Today's Prompt: The inspectors have an initiation procedure (from PowerOfPens).
The young man paced back and forth across the sitting room of 221B Baker Street as many had before him. However, this level of nervous excitement, typical for a client whose own life or reputation lay on the line, was rare for an officer of the Yard.
"Pray, sit and tell us your tale," Holmes said with those soothing tones he often applied with his more anxious clients.
Glancing desperately between Holmes and Watson, the young man finally perched upon the divan, though he appeared ready to leap back up at any moment.
"I know you are a promising young officer, recently initiated into the detective force of Scotland Yard. What would send such a level-headed young man as yourself into such a frenzy?" Holmes leaned forward in curiosity, his fingers tented before him.
The young man wrung his hands. At last he exclaimed, "It's absurd, truly absurd. You'll think me mad for just suggesting it. And yet, my superiors…" he trailed off. "We're supposed to be a detective force, investigating crimes! And yet, there is no crime, perhaps not even an incident."
"Perhaps it would be best if you started at the beginning," Holmes suggested.
"You're right." The young man took in a deep breath and let it out. "It has always been my ambition to become an inspector of the Yard; to solve mysteries and catch criminals who would otherwise evade justice. And at last, after years of work, I've made it. But I fear my first case will be my last. And it is not even a case!"
"The facts, if you please."
"That's the trouble! I don't know if there are any facts!" He collected himself once more. "The report goes this way: it was just before midnight last night that Mrs. - saw a light coming from her garden. She describes it as an ethereal light, which struck her instantly as in some way unnatural. Even as she was afraid, she felt compelled to leave her bedroom and investigate the source of the light.
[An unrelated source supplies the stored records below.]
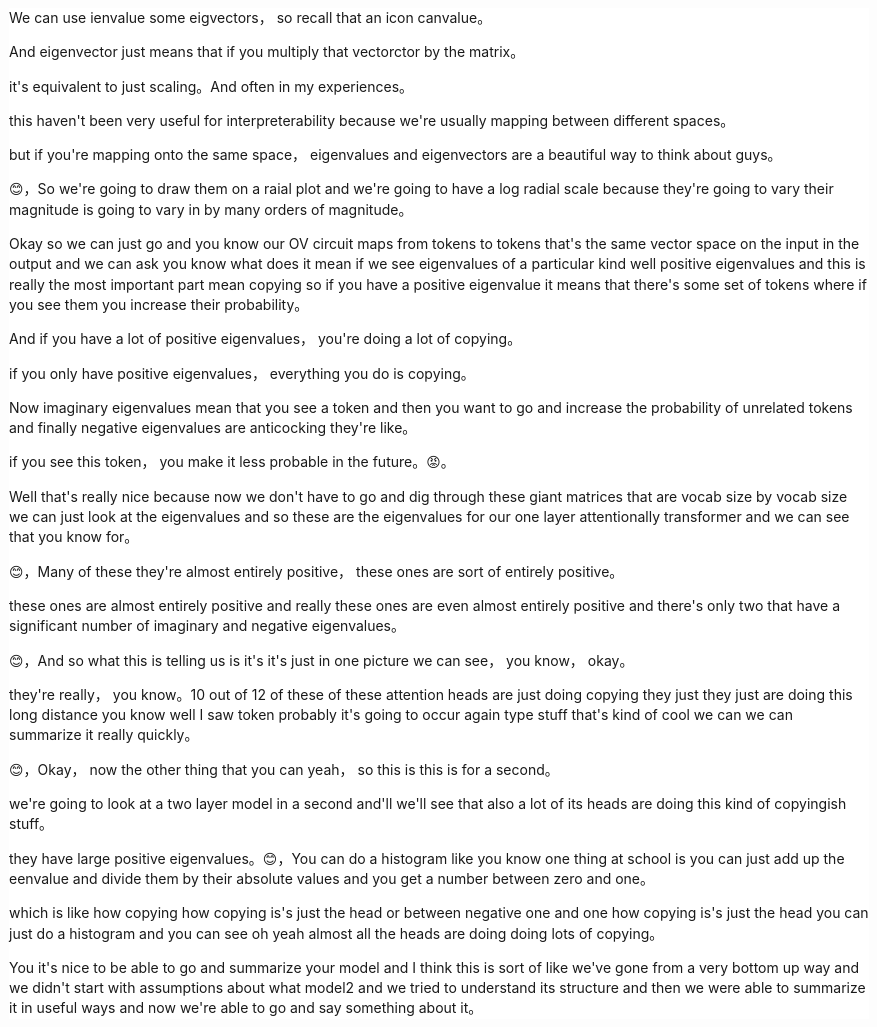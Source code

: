 We can use ienvalue some eigvectors， so recall that an icon canvalue。

And eigenvector just means that if you multiply that vectorctor by the matrix。

 it's equivalent to just scaling。And often in my experiences。

 this haven't been very useful for interpreterability because we're usually mapping between different spaces。

 but if you're mapping onto the same space， eigenvalues and eigenvectors are a beautiful way to think about guys。

😊，So we're going to draw them on a raial plot and we're going to have a log radial scale because they're going to vary their magnitude is going to vary in by many orders of magnitude。

Okay so we can just go and you know our OV circuit maps from tokens to tokens that's the same vector space on the input in the output and we can ask you know what does it mean if we see eigenvalues of a particular kind well positive eigenvalues and this is really the most important part mean copying so if you have a positive eigenvalue it means that there's some set of tokens where if you see them you increase their probability。

And if you have a lot of positive eigenvalues， you're doing a lot of copying。

 if you only have positive eigenvalues， everything you do is copying。

Now imaginary eigenvalues mean that you see a token and then you want to go and increase the probability of unrelated tokens and finally negative eigenvalues are anticocking they're like。

 if you see this token， you make it less probable in the future。😡。

Well that's really nice because now we don't have to go and dig through these giant matrices that are vocab size by vocab size we can just look at the eigenvalues and so these are the eigenvalues for our one layer attentionally transformer and we can see that you know for。

😊，Many of these they're almost entirely positive， these ones are sort of entirely positive。

 these ones are almost entirely positive and really these ones are even almost entirely positive and there's only two that have a significant number of imaginary and negative eigenvalues。

😊，And so what this is telling us is it's it's just in one picture we can see， you know， okay。

 they're really， you know。10 out of 12 of these of these attention heads are just doing copying they just they just are doing this long distance you know well I saw token probably it's going to occur again type stuff that's kind of cool we can we can summarize it really quickly。

😊，Okay， now the other thing that you can yeah， so this is this is for a second。

 we're going to look at a two layer model in a second and'll we'll see that also a lot of its heads are doing this kind of copyingish stuff。

 they have large positive eigenvalues。😊，You can do a histogram like you know one thing at school is you can just add up the eenvalue and divide them by their absolute values and you get a number between zero and one。

 which is like how copying how copying is's just the head or between negative one and one how copying is's just the head you can just do a histogram and you can see oh yeah almost all the heads are doing doing lots of copying。

You it's nice to be able to go and summarize your model and I think this is sort of like we've gone from a very bottom up way and we didn't start with assumptions about what model2 and we tried to understand its structure and then we were able to summarize it in useful ways and now we're able to go and say something about it。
"Upon going into the garden, she claims to have found it full of little fairies, twinkling with this unnatural light. At first they flitted about her, seemingly harmless. She began to dance with them and found that she could not stop until she collapsed. And she awoke this morning, collapsed in the garden."
Holmes and Watson exchanged a glance, neither entirely succeeding at stifling their laughter.
"I can make neither head nor tail of it!" the young officer exclaimed. "I would dismiss it as a dream, one of many such nonsense reports made to the Yard each day, and yet her husband attests that his wife slept that night in the garden and my superiors plainly seem to think there is something afoot. I beg of you, what am I missing?"
"I fear," Holmes said, "That you are missing the joke."
"The joke?"
"I have heard the inspectors of the Yard speaking in passing about jokes played upon new officers as a sort of initiation, but you are the first to have brought the matter to me. I suggest you mark the case as solved, inform your superiors that the fairies in question have been arrested, and consult me again when you have been assigned a real case."
"Oh, thank you! Thank you so much!" the young man exclaimed. He shook Holmes's hand and Watson's for good measure, before running out the door a much happier man than when he arrived.
Only then did Holmes and Watson burst into laughter.
"I presume the lady in question was sleepwalking," Watson remarked.
Holmes nodded. "Yes, I imagine she dreamed it all up, but was so startled by having awoken in the garden, she reported it to the police. She is not the only one to believe in fairies, at least our young visitor knew better than that. He is rather excitable, but if he continues to heed my advice so eagerly I am certain he will have a distinguished career."